Pakistan bans its official Oscar entry Joyland over 'highly objectionable material'
Filmmaker Saim Sadiq's Joyland, Pakistan's official entry at the Oscars this year, has been banned in the country over 'highly objectionable material'.
Pakistani authorities have banned filmmaker Saim Sadiq's critically-acclaimed film Joyland alleging that it contains "highly objectionable material". The moves comes months after a certificate was issued clearing the movie for public viewing. Joyland happens to be the country's official entry for the 2023 Academy Awards and has been acclaimed world over in film festivals. Also read: Pakistan makes Cannes debut with Joyland, a love story that subverts unkind traditions
Joyland was granted the certificate for screening by the government on August 17. However, objections were recently raised over its contents. The protests and concerns led to the Ministry of Information and Broadcasting banning the film apparently to avoid a backlash by conservative elements of the country.
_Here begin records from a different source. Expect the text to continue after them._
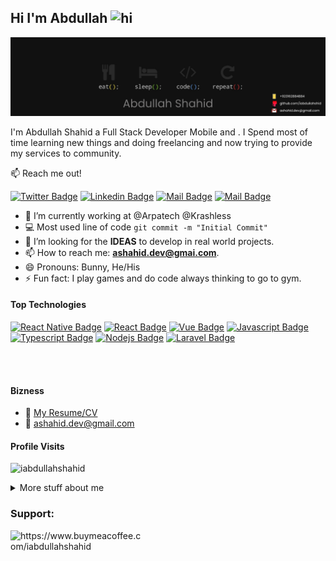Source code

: ## Hi I'm Abdullah <img src="https://user-images.githubusercontent.com/1303154/88677602-1635ba80-d120-11ea-84d8-d263ba5fc3c0.gif" width="28px" height="28px" alt="hi">

![iabdullahshahid](./git-assets/info-header.png)

I'm Abdullah Shahid a Full Stack Developer Mobile and . I Spend most of time learning new things and doing freelancing and now trying to provide my services to community.

:mailbox: Reach me out!

[![Twitter Badge](https://img.shields.io/badge/-@iabdullahshahid-1ca0f1?style=flat&labelColor=1ca0f1&logo=twitter&logoColor=white&link=https://twitter.com/_abdullahshahid)](https://twitter.com/_abdullahshahid) [![Linkedin Badge](https://img.shields.io/badge/-iabdullahshahid-0e76a8?style=flat&labelColor=0e76a8&logo=linkedin&logoColor=white)](https://www.linkedin.com/in/iabdullahshahid/) [![Mail Badge](https://img.shields.io/badge/-@iabdullahshahid-e84393?style=flat&labelColor=e84393&logo=instagram&logoColor=white)](https://instagram.com/iabdullahshahid) [![Mail Badge](https://img.shields.io/badge/-ashahid.dev@gmail.com-c0392b?style=flat&labelColor=c0392b&logo=gmail&logoColor=white)](mailto:ashahid.dev@gmail.com)

<!-- TODO: Add last video link -->

- 🔭 I’m currently working at @Arpatech @Krashless
- :computer: Most used line of code `git commit -m "Initial Commit"`
- 🤔 I’m looking for the **IDEAS** to develop in real world projects.
- 📫 How to reach me: **ashahid.dev@gmai.com**.
- 😄 Pronouns: Bunny, He/His
- ⚡ Fun fact: I play games and do code always thinking to go to gym.

#### Top Technologies

<!-- TODO: Make technologies links takes you to repositories -->

[![React Native Badge](https://img.shields.io/badge/-ReactNative-61DBFB?style=for-the-badge&labelColor=black&logo=react&logoColor=61DBFB)](#) [![React Badge](https://img.shields.io/badge/-React-61DBFB?style=for-the-badge&labelColor=black&logo=react&logoColor=61DBFB)](#) [![Vue Badge](https://img.shields.io/badge/-VueJS-41B883?style=for-the-badge&labelColor=34495E&logo=vuedotjs&logoColor=41B883)](#) [![Javascript Badge](https://img.shields.io/badge/-Javascript-F0DB4F?style=for-the-badge&labelColor=black&logo=javascript&logoColor=F0DB4F)](#) [![Typescript Badge](https://img.shields.io/badge/-Typescript-007acc?style=for-the-badge&labelColor=black&logo=typescript&logoColor=007acc)](#) [![Nodejs Badge](https://img.shields.io/badge/-Nodejs-3C873A?style=for-the-badge&labelColor=black&logo=node.js&logoColor=3C873A)](#) [![Laravel Badge](https://img.shields.io/badge/-Laravel-fb503b?style=for-the-badge&labelColor=black&logo=laravel&logoColor=fb503b)](#)

<br />
<br />

#### Bizness

- :paperclip: [My Resume/CV](https://github.com/iabdullahshahid/iabdullahshahid/blob/master/git-assets/abdullah-shahid.pdf)
- :email: ashahid.dev@gmail.com

#### Profile Visits

<p align="left"> <img src="https://komarev.com/ghpvc/?username=iabdullahshahid&label=Profile%20views&color=0e75b6&style=flat" alt="iabdullahshahid" /> </p>

<details>
<summary>
  More stuff about me
</summary>

<br >

I love to learn new tech stacks but which has impact on market.

<!--END_SECTION:waka-->

#### Github Stats

![Ipenywis's github stats](https://github-readme-stats.vercel.app/api?username=iabdullahshahid&count_private=true&theme=tokyonight&hide=contribs,prs)

</details>

<h3 align="left">Support:</h3>
<p><a href="https://www.buymeacoffee.com/iabdullahshahid"> <img align="left" src="https://cdn.buymeacoffee.com/buttons/v2/default-yellow.png" height="50" width="210" alt="https://www.buymeacoffee.com/iabdullahshahid" /></a></p><br><br>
In its notification of November 11, the ministry said, “Written complaints were received that the film contains highly objectionable material which do not conform with the social values and moral standards of our society and is clearly repugnant to the norms of ‘decency and morality’ as laid down in Section 9 of the Motion Picture Ordinance, 1979.”
The film is Saim Sadiq's directorial debut. It was supposed to release in theatres across the country on November 18. The film follows a patriarchal family, craving for the birth of a baby boy to continue the family line. The family's youngest son, the protagonist, secretly joins an erotic dance theatre and falls for a trans woman. Joyland features an ensemble cast of Sania Saeed, Ali Junejo, Alina Khan, Sarwat Gilani, Rasti Farooq, Salmaan Peerzada and Sohail Sameer.
Religious hardliners in the country have criticised the film, calling it ‘against Islam’. Mushtaq Ahmad Khan, the only senator of hardline Jamaat-e-Islami in the Pakistan Senate, tweeted, “Pakistan is an Islamic country and no law, ideology or activity can be allowed against.”
However, many actors and social media users have criticised the ban as well. In a Twitter thread, actor Sarwat Gilani slammed the Pakistani authorities for caving into pressure from ‘some malicious people’. Using the hashtag #ReleaseJoyland, she wrote, “Shameful that a Pakistani film made by 200 Pakistanis over 6 years that got standing ovations from Toronto to Cairo to Cannes is being hindered in its own country. Don’t take away this moment of pride and joy from our people! No one’s forcing anyone to watch it! So don’t force anyone to not watch it either! Pakistani viewers are smart enough to know what they want to watch or not. Let Pakistanis decide! Don’t insult their intelligence and our hard work!”
Earlier this year, Joyland became the first Pakistani film to be screened at the prestigious Cannes Film Festival, where it won the Un Certain Regard Jury Prize and Queer Palm award. The film was also screened at the Toronto International Film Festival and the Busan International Film Festival.